Aunque no parezca, esto tiene que ver con un asunto de trabajo. La cosa es que tengo la impresión que la propaganda está decayendo como forma de convencer a la gente.
Yo crecí en la era del advertisement “proveer el mensaje de ventas lo más persuasivo posible, a los objetivos correctos y al menor costo”. En mis años mozos (ñaca-ñaca) las agencias de publicidad trabajaban mucho la psicología, la creación de imágenes. Se pensaba en la publicidad como la industria del futuro que comandaría a la aldea global, todo esto en el marco de la sociedad audiovisual que profetizó Marshall Mc Luhan.
Pero las cosas casi nunca se desarrollan como uno espera.
Cuando trabajé en los años 80 con los japoneses de Casio, ellos ya tenían un enfoque novedoso -para esos años- del marketing, entendido como inteligencia comercial, donde la propaganda era una pequeña parte de un todo mayor que era la guerra de marcas. Lo fundamental era el diseño de buenas estrategias, donde la propaganda pasó a ser solo un arma para posicionar la marca en el mercado.
Todas esas ideas tenían su marco conceptual basado en la idea de Mc Luhan de la manipulación a través de los medios audiovisuales, que crecería en espiral sin límite con unos pocos grupos de poder dirigiendo a una masa amorfa, influenciable. Vender un jabón o un político dependería únicamente de cuan bien o mal se usaran los medios audiovisuales. La mayoría de la gente piensa que eso es lo que pasa ahora: que la masa es cada vez más manipulable y que la industria del advertising crece exponencialmente.
Yo creo que es todo lo contrario, aunque todavía no se hace aparente veo que está comenzando una decadencia de la forma tradicional de hacer publicidad. Noten que este modelo tradicional supone que los medios estarán controlados por pocas manos de manera de poder dirigir mercados globales, esa idea se fue al diablo hace años y lo que vemos ahora es el declive de una industria que está quedando obsoleta por los mínimos costos y el gran alcance de Internet como medio de comunicación.
Creo que estamos cambiando a una situación donde es cada vez más difícil dominar mercados globales porque el consumidor tiene más facilidad de expresarse, a diferencia del modelo de receptor pasivo del televidente. Esto produce segmentación y más nichos, los mercados pueden ser geográficamente globales, pero están mucho más fragmentados en tamaño porque al existir más información disponible las alternativas se multiplican. En la época de Mc Luhan solo podíamos ver tres o cuatro canales de televisión abierta y lo que constituía una herramienta de manipulación muy poderosa, hoy los niños y jóvenes prefieren Internet antes que la televisión y eso presenta un cambio que todavía no se nota pero en unos 10 años más será enorme.

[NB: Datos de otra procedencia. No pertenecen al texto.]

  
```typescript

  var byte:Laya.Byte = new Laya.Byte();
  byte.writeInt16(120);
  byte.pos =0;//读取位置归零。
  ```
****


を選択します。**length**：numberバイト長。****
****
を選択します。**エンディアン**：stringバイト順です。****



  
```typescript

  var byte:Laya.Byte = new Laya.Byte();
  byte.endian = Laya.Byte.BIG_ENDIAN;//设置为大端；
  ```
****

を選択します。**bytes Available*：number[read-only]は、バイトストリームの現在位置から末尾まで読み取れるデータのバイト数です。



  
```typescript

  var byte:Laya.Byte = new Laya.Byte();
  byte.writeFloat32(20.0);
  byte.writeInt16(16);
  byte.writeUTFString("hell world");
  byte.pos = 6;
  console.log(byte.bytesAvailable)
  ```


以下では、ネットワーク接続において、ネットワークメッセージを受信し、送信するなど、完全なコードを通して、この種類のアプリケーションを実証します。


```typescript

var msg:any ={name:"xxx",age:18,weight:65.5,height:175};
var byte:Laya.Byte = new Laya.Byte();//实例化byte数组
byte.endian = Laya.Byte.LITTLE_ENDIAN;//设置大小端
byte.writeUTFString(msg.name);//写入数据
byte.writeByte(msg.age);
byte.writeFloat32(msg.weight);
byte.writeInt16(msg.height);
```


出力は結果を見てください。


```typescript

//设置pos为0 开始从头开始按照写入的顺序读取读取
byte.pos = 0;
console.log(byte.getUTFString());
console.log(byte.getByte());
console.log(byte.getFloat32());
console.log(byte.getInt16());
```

La antigua audiencia masiva y cautiva está cambiando, tiende a fragmentarse y a moverse con más libertad. Las grandes marcas tradicionales como IBM, Coca Cola, General Motors ya pueden esperar mucho menos lealtad que antes. Los ciclos de vida de las marcas importantes son cada vez más cortos: Intel, Microsoft, Yahoo, Google más que marcas se van comportando como modas con un crecimiento enorme, una corta meseta de estabilidad y la decadencia en menos de 10 años. Solo recuerden que Coca-Cola ha durado más de un siglo, General Motors cumple un siglo este año y parece que nadie quiere recordarlo.
Me acuerdo de todo esto porque estuve en un grupo donde se hablaba de imagen corporativa y posicionamiento de marca con todos los conceptos del siglo pasado: crear una identidad de colores, tipografías, logotipos, strategia de posicionamiento, presencia masiva en los medios audiovisuales y prensa. Lo peor es cuando todos estos conceptos que ya están empezando a decaer se pretenden transpasar a la web, ese es un error enorme y un desperdicio de las oportunidades de Internet como medio de comunicación por puro desconocimiento de como funcionan las cosas ahora.

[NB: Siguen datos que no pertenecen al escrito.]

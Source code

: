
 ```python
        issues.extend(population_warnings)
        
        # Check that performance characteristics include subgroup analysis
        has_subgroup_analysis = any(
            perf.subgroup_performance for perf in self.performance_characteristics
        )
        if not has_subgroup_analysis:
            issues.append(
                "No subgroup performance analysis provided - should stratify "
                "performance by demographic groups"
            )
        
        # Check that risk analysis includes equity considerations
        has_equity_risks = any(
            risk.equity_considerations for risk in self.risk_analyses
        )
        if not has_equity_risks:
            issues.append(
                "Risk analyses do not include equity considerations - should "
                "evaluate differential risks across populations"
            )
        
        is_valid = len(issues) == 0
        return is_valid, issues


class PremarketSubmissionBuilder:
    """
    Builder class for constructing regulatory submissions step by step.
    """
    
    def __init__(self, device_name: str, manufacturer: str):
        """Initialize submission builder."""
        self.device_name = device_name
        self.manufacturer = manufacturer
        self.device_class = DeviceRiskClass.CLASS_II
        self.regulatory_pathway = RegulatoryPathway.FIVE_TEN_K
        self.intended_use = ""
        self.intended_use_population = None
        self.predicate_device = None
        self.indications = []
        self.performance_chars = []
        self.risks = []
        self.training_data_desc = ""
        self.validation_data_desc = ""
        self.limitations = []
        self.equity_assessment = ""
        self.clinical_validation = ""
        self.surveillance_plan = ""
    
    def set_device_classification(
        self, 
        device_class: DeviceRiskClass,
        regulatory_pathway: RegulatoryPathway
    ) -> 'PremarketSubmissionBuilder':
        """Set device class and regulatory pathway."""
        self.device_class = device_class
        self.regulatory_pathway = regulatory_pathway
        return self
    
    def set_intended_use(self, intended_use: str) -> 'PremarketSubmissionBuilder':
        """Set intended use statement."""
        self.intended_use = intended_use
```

La propaganda siempre se fundamentó en la idea del engaño aunque los que trabajan en eso digan lo contrario la idea siempre ha sido crear un mercado más o menos independiente del producto. Se trata básicamente de buscar la mejor manera de presentar un producto, bien sea un jabón o un político, de crear la necesidad si no existe o de amplificarla si existe, de manipular la opinión despertando deseos impulsivos o falsamente racionales mediante la creación de imagenes. Eso todavía funciona, por la enorme inercia que no terminará de un día para otro.

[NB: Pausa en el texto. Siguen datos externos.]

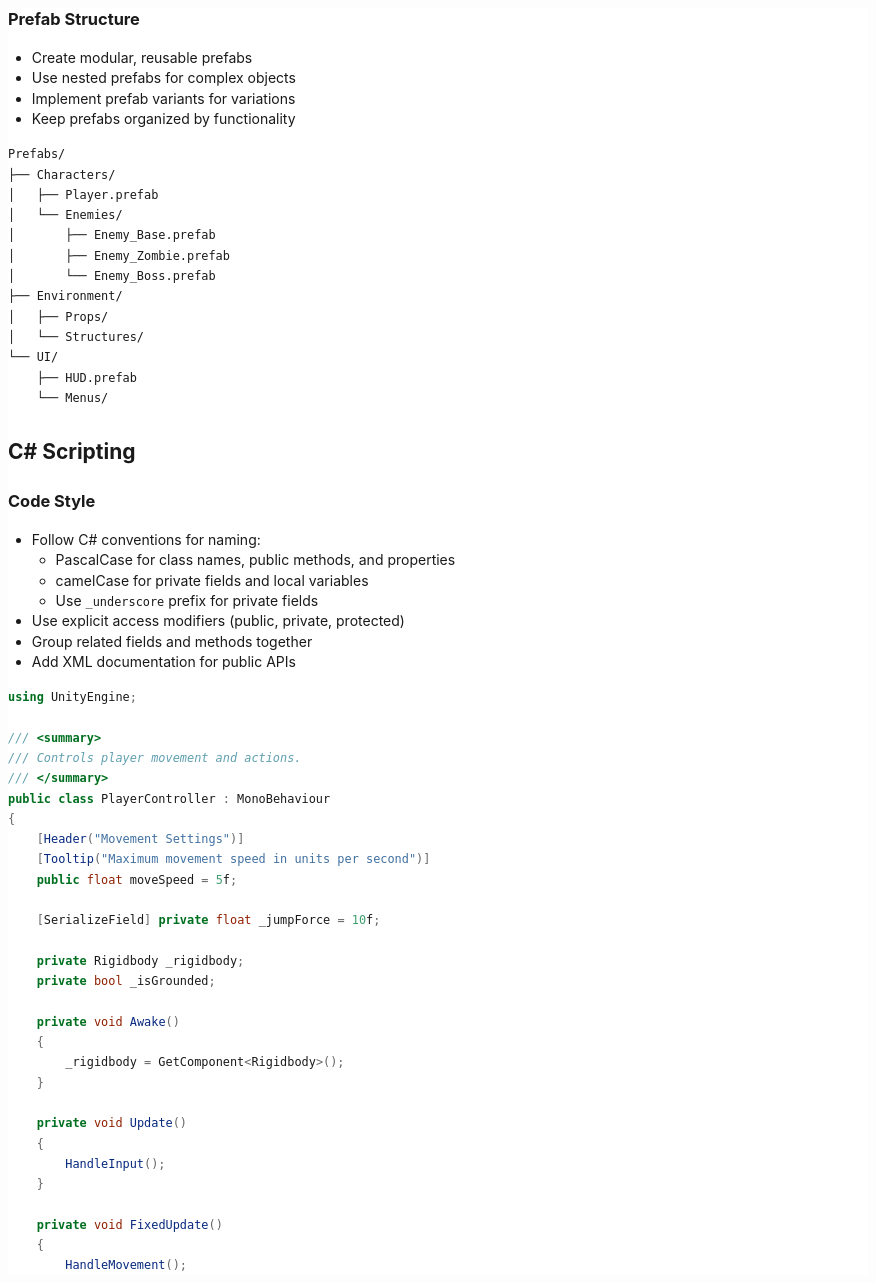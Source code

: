 ### Prefab Structure
- Create modular, reusable prefabs
- Use nested prefabs for complex objects
- Implement prefab variants for variations
- Keep prefabs organized by functionality

```
Prefabs/
├── Characters/
│   ├── Player.prefab
│   └── Enemies/
│       ├── Enemy_Base.prefab
│       ├── Enemy_Zombie.prefab
│       └── Enemy_Boss.prefab
├── Environment/
│   ├── Props/
│   └── Structures/
└── UI/
    ├── HUD.prefab
    └── Menus/
```

## C# Scripting

### Code Style
- Follow C# conventions for naming:
  - PascalCase for class names, public methods, and properties
  - camelCase for private fields and local variables
  - Use `_underscore` prefix for private fields
- Use explicit access modifiers (public, private, protected)
- Group related fields and methods together
- Add XML documentation for public APIs

```csharp
using UnityEngine;

/// <summary>
/// Controls player movement and actions.
/// </summary>
public class PlayerController : MonoBehaviour
{
    [Header("Movement Settings")]
    [Tooltip("Maximum movement speed in units per second")]
    public float moveSpeed = 5f;
    
    [SerializeField] private float _jumpForce = 10f;
    
    private Rigidbody _rigidbody;
    private bool _isGrounded;
    
    private void Awake()
    {
        _rigidbody = GetComponent<Rigidbody>();
    }
    
    private void Update()
    {
        HandleInput();
    }
    
    private void FixedUpdate()
    {
        HandleMovement();
```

También existe para ciertos productos un público que seguirá siendo cautivo y manipulable, la política, los espectáculos deportivos, la cultura de celebridades son -entre otros- campos donde se tiende a concentrar la masa más ignorante o tonta, con ellos la propaganda todavía tiene para rato. Pero creo que crecerá una tendencia que hoy penas se nota, a la fragmentación de los mercados donde la información va a tener un poder de venta muy superior al que hoy tiene el advertising.